We have received a notice from US-CERT about a security flaw involving Internet Explorer 7 and Adobe Acrobat. The flaw only affects windows based machines that have Internet Explorer 7 and Adobe Acrobat products. If you have both of these products installed your system could be compromised if you opened a pdf file that was crafted to exploit this flaw. This flaw has been labelled critical, and we are prioritizing addressing this flaw with our customers.

Who should be concerned?

1. Anyone with both Internet Explorer version 7 and Adobe Acrobat installed.
2. Anyone using Adobe Acrobat products version 8.1 or earlier in conjunction with Internet Explorer 7.

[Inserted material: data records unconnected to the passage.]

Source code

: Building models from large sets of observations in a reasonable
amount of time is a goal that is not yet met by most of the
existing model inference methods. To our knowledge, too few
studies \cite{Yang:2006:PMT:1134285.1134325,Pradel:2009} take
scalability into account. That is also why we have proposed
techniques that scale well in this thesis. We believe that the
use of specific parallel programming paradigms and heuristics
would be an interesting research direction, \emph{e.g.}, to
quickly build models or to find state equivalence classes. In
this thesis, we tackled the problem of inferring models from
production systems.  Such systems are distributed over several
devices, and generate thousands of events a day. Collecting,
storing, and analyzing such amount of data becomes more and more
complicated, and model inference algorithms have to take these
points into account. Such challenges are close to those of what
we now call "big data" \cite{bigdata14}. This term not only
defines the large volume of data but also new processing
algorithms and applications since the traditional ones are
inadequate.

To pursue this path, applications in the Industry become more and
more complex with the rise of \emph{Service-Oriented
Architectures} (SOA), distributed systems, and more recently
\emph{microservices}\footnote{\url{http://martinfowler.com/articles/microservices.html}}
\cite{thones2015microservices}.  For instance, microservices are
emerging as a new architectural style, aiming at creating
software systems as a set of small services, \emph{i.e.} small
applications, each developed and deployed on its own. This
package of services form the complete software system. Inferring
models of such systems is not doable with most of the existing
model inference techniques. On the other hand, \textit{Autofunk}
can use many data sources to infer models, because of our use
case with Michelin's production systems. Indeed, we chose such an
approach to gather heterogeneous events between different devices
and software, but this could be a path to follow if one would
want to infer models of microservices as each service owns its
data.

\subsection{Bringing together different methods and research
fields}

If I meet the criteria that makes me vulnerable, what should I do?

1. You should avoid opening PDF files from untrusted sources.
2. You should apply an update for your Adobe Acrobat as soon as possible.
3. If unable to install an update, you should disable the mailto: URI handler on your Adobe Product (See Adobe Security Bulletin APSB07-18 for details on how to do this).

Where can I get more information about this problem?

• Adobe Security Bulletin APSB07-18
• US-CERT Advisory VU#403150
• Microsoft Security Advisory (943521)
• Registry fix to disable mailto: handler (Unsupported!)